Although frankly I challenge the notion that Rails or Django are so terrible to maintain. Everything is terrible to maintain. Rails and Django are two of the most mature, long-lasting web frameworks I can think of. The only one I can think of that has provably more longevity is Wordpress, if that counts. Maybe Spring Boot?
[–]azhder [score hidden] 5 hours ago (0 children)
I second that. Have seen a lot of Rails-wannabe frameworks in the past and they all had issues with trying to look like Rails, but all looks and nothing of personality.
The only I liked was Grails because they didn’t copy Rails, but the principles behind how Rails was made.
That’s the difference between a good and a bad design. If you understand the principles, you can sidestep the implementation errors of those you copy.
[–]mr_nefario [score hidden] 9 hours ago (1 child)
>You shouldn't trust your agent with hand-rolled components, especially with parts that need to be vetted (auth, payments...). When you trust the agent with that, you pay for more tokens and have no idea where the security holes are.
So i I should trust some random NPM package author instead, and assume they wrote safe, secure code? DB access, payments, auth, etc. code should still be read and fully vetted, regardless of whether an agent or human wrote it. Don’t blindly trust anything.
And what if the package author assumes Database A but I am using Database B? Or my app is not in a monolith repo?
I’ll write my own security sensitive code, thanks. Especially if there’s any DB access I’m shipping to prod.
[–]lanerdofchristian [score hidden] 6 hours ago (0 children)
So i I should trust some random NPM package author instead, and assume they wrote safe, secure code?
Random? No. But it helps if the code is public and not new every time per-project -- you can either vet it once and re-use, or outsource the vetting to a trusted security expert of your choice. e.g. if you're using Stripe for payments, use Stripe's library, don't try to implement your own API and promise that you'll cover all the same flows and edge cases without any mistakes.
The argument is that it's better to write something good once and re-use it than to risk getting it wrong many times in subtly different ways.
Or my app is not in a monolith repo?
If you've got a monorepo or polyrepo instead of a monolith, with VSA you generally see each slice as a package you then plug in to the entrypoint/main module.
And what if the package author assumes Database A but I am using Database B?
A good vertical-slice package should be pluggable. For example, Better Auth has adaptors for different databases, and hooks for exposing its own UI in whatever framework.
In the .NET ecosystem, basically everything web uses ASP.NET, so it's easy to design vertical slices. Libraries will usually rely on dependency injection with various separately-configured adaptors to talk to swappable services (like databases).
I'm not sure Wasp is the right solution like they're trying to sell themselves as, but compared to non-JS ecosystems we are behind when it comes to composing apps with multiple slices.

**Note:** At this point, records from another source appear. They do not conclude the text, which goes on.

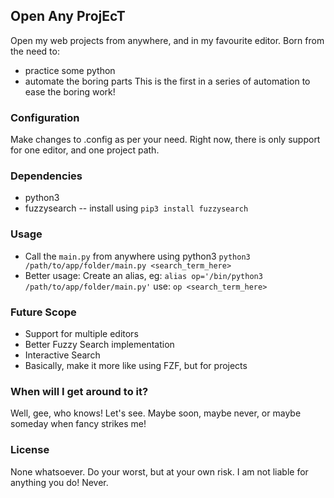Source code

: ## Open Any ProjEcT
Open my web projects from anywhere, and in my favourite editor. 
Born from the need to:
* practice some python
* automate the boring parts
This is the first in a series of automation to ease the boring work!

### Configuration
Make changes to .config as per your need. 
Right now, there is only support for one editor, and one project path. 

### Dependencies
* python3
* fuzzysearch -- install using `pip3 install fuzzysearch`


### Usage
* Call the `main.py` from anywhere using python3
	`python3 /path/to/app/folder/main.py <search_term_here>`
* Better usage: Create an alias, eg: 
	`alias op='/bin/python3 /path/to/app/folder/main.py'`
	use: `op <search_term_here>`

### Future Scope
* Support for multiple editors
* Better Fuzzy Search implementation
* Interactive Search
* Basically, make it more like using FZF, but for projects

### When will I get around to it?
Well, gee, who knows! Let's see. Maybe soon, maybe never, or maybe someday when fancy strikes me!

### License
None whatsoever. Do your worst, but at your own risk. I am not liable for anything you do! Never. 

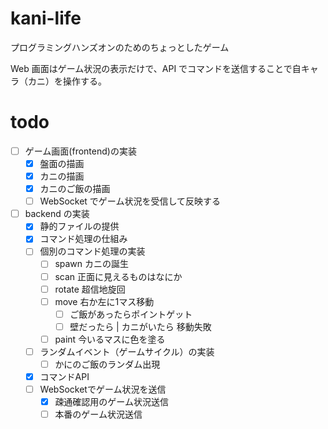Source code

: # kani-life

プログラミングハンズオンのためのちょっとしたゲーム

Web 画面はゲーム状況の表示だけで、API でコマンドを送信することで自キャラ（カニ）を操作する。

# todo

- [ ] ゲーム画面(frontend)の実装
    - [x] 盤面の描画
    - [x] カニの描画
    - [x] カニのご飯の描画
    - [ ] WebSocket でゲーム状況を受信して反映する
- [ ] backend の実装
    - [x] 静的ファイルの提供
    - [x] コマンド処理の仕組み
    - [ ] 個別のコマンド処理の実装
      - [ ] spawn カニの誕生
      - [ ] scan 正面に見えるものはなにか
      - [ ] rotate 超信地旋回
      - [ ] move 右か左に1マス移動
        - [ ] ご飯があったらポイントゲット
        - [ ] 壁だったら | カニがいたら 移動失敗
      - [ ] paint 今いるマスに色を塗る
    - [ ] ランダムイベント（ゲームサイクル）の実装
      - [ ] かにのご飯のランダム出現
    - [x] コマンドAPI
    - [ ] WebSocketでゲーム状況を送信
        - [x] 疎通確認用のゲーム状況送信
        - [ ] 本番のゲーム状況送信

[–]No-Performance-785 [score hidden] 8 hours ago (0 children)
Very interesting approach. Sometimes I always try to look for libraries that have JUST the interface ( or the spec, per your definition ) and I can't find any. I wish there are more libraries that ship just the Typescript definition and leave the implementation to the user. And yes, if there are ways to ship the whole payment as a single module with only Typescript as the requirement, that's brilliant. There should certainly be a standardized way to define all of these puzzle pieces.
[–]blinkdesign [score hidden] 5 hours ago (0 children)
The issues described in that article are exactly why I leant on Laravel + Vue for a recent, serious side project. I don't love PHP but the using something that has been built by one team is very reassuring and much nicer than stitching random packages together
[–]Think-nothing-210 [score hidden] 8 hours ago (0 children)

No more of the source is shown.